Task prompt
In the entries below, find the line with "Refactor GenEffArea, GenCondorScripts, GenCondorCountsHists" and the line with "Refactor folders to". Reproduce those two lines and every line between them exactly, and nothing more.

Source texts of formatted documents:
^^^^^^^^
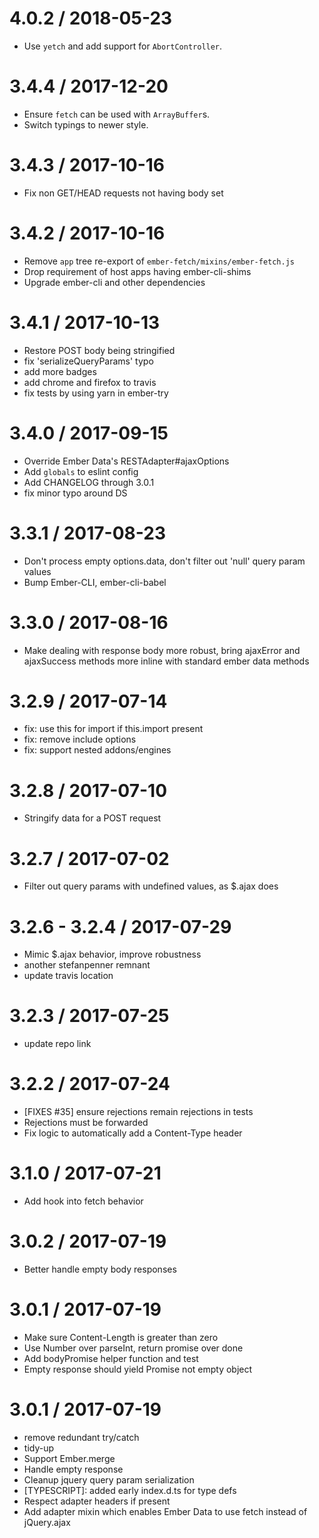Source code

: 4.0.2 / 2018-05-23
==================

  * Use `yetch` and add support for `AbortController`.

3.4.4 / 2017-12-20
==================

  * Ensure `fetch` can be used with `ArrayBuffer`s.
  * Switch typings to newer style.

3.4.3 / 2017-10-16
==================

  * Fix non GET/HEAD requests not having body set

3.4.2 / 2017-10-16
==================

  * Remove `app` tree re-export of `ember-fetch/mixins/ember-fetch.js`
  * Drop requirement of host apps having ember-cli-shims
  * Upgrade ember-cli and other dependencies

3.4.1 / 2017-10-13
==================

  * Restore POST body being stringified
  * fix 'serializeQueryParams' typo
  * add more badges
  * add chrome and firefox to travis
  * fix tests by using yarn in ember-try

3.4.0 / 2017-09-15
==================

  * Override Ember Data's RESTAdapter#ajaxOptions
  * Add `globals` to eslint config
  * Add CHANGELOG through 3.0.1
  * fix minor typo around DS

3.3.1 / 2017-08-23
==================

  * Don't process empty options.data, don't filter out 'null' query param values
  * Bump Ember-CLI, ember-cli-babel

3.3.0 / 2017-08-16
==================

  * Make dealing with response body more robust, bring ajaxError and ajaxSuccess methods more inline with standard ember data methods

3.2.9 / 2017-07-14
==================

  * fix: use this for import if this.import present
  * fix: remove include options
  * fix: support nested addons/engines

3.2.8 / 2017-07-10
==================

  * Stringify data for a POST request

3.2.7 / 2017-07-02
==================

  * Filter out query params with undefined values, as $.ajax does

3.2.6 - 3.2.4 / 2017-07-29
==========================
  * Mimic $.ajax behavior, improve robustness
  * another stefanpenner remnant
  * update travis location

3.2.3 / 2017-07-25
==================

  * update repo link

3.2.2 / 2017-07-24
==================

  * [FIXES #35] ensure rejections remain rejections in tests
  * Rejections must be forwarded
  * Fix logic to automatically add a Content-Type header

3.1.0 / 2017-07-21
==================

  * Add hook into fetch behavior

3.0.2 / 2017-07-19
==================

  * Better handle empty body responses

3.0.1 / 2017-07-19
==================

  * Make sure Content-Length is greater than zero
  * Use Number over parseInt, return promise over done
  * Add bodyPromise helper function and test
  * Empty response should yield Promise not empty object

3.0.1 / 2017-07-19
==================

  * remove redundant try/catch
  * tidy-up
  * Support Ember.merge
  * Handle empty response
  * Cleanup jquery query param serialization
  * [TYPESCRIPT]: added early index.d.ts for type defs
  * Respect adapter headers if present
  * Add adapter mixin which enables Ember Data to use fetch instead of jQuery.ajax
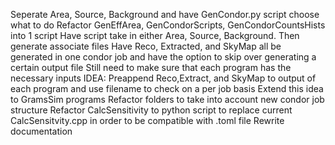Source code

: Seperate Area, Source, Background and have GenCondor.py script choose what to do
Refactor GenEffArea, GenCondorScripts, GenCondorCountsHists into 1 script
    Have script take in either Area, Source, Background. Then generate associate files
    Have Reco, Extracted, and SkyMap all be generated in one condor job and have the option to skip over generating a certain output file
            Still need to make sure that each program has the necessary inputs
                IDEA: Preappend Reco,Extract, and SkyMap to output of each program and use filename to check on a per job basis
                Extend this idea to GramsSim programs
Refactor folders to take into account new condor job structure
Refactor CalcSensitivity to python script to replace current CalcSensitvity.cpp in order to be compatible with .toml file
Rewrite documentation
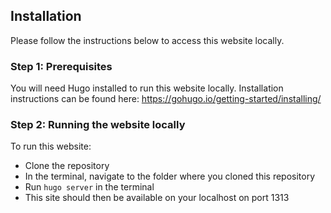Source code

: ## Installation

Please follow the instructions below to access this website locally.

### Step 1: Prerequisites

You will need Hugo installed to run this website locally. Installation instructions can be found here: https://gohugo.io/getting-started/installing/

### Step 2: Running the website locally

To run this website:

  - Clone the repository
  - In the terminal, navigate to the folder where you cloned this repository
  - Run `hugo server` in the terminal
  - This site should then be available on your localhost on port 1313
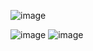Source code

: ![image](https://github.com/user-attachments/assets/1dfa46ba-301c-4da3-b028-0d7e056c66c7)


![image](https://github.com/user-attachments/assets/f88e3166-4554-4a0b-85ac-ac155436f57e)
![image](https://github.com/user-attachments/assets/fcfc3db1-8849-4042-b772-cb864ae6c514)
^^^^^^^^
Solved exercise
Refactor GenEffArea, GenCondorScripts, GenCondorCountsHists into 1 script
    Have script take in either Area, Source, Background. Then generate associate files
    Have Reco, Extracted, and SkyMap all be generated in one condor job and have the option to skip over generating a certain output file
            Still need to make sure that each program has the necessary inputs
                IDEA: Preappend Reco,Extract, and SkyMap to output of each program and use filename to check on a per job basis
                Extend this idea to GramsSim programs
Refactor folders to take into account new condor job structure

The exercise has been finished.